++++ Information

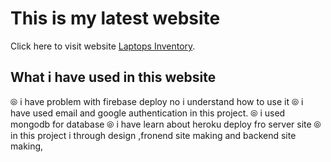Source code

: # This is my latest website

Click here to visit website [Laptops Inventory](https://laptop-services-3115e.firebaseapp.com/).

## What i have used in this website

⦾ i have problem with firebase deploy no i understand how to use it
⦾ i have used email and google authentication in this project.
⦾ i used mongodb for database
⦾ i have learn about heroku deploy fro server site
⦾ in this project i through design ,fronend site making and backend site making,
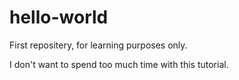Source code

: # hello-world
First repositery, for learning purposes only.

I don't want to spend too much time with this tutorial.
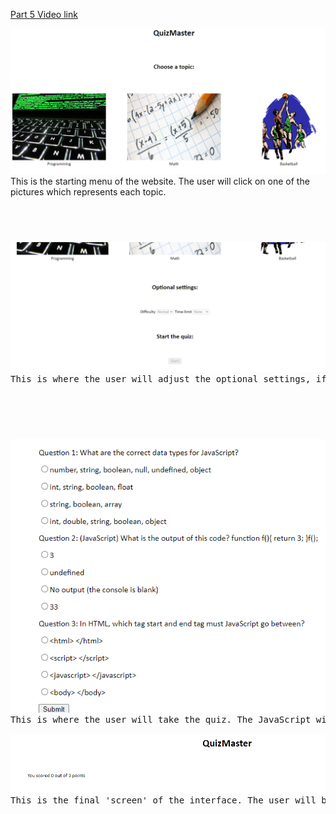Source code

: [Part 5 Video link](https://www.loom.com/share/439d3524ce604467a33c83ff3da4cb5e)



<img src="2022-08-088.png" alt="start menu">
This is the starting menu of the website. The user will click on one of the pictures which represents each topic.

<pre><pre><pre><pre>

<img src="2022-08-0881.png" alt="settings">
This is where the user will adjust the optional settings, if desired. Once the user has been chosen a topic by clicking one of the pictures above, they will be allowed to change the settings or they can start the quiz.

<pre><pre><pre><pre>

<img src="2022-08-0882.png" alt="quizInterface">
This is where the user will take the quiz. The JavaScript will compute if each radio button clicked corresponds to the correct answer. Once the user clicks the 'submit' button, the scoce will be calculated.

<img src="2022-08-0883.png" alt="quizScore">
This is the final 'screen' of the interface. The user will be given their score out of 3 to let them know how they did.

++++++++

Only lines with the word "have" are wanted, so copy each one from the records.

## What i have used in this website
⦾ i have problem with firebase deploy no i understand how to use it
⦾ i have used email and google authentication in this project.
⦾ i have learn about heroku deploy fro server site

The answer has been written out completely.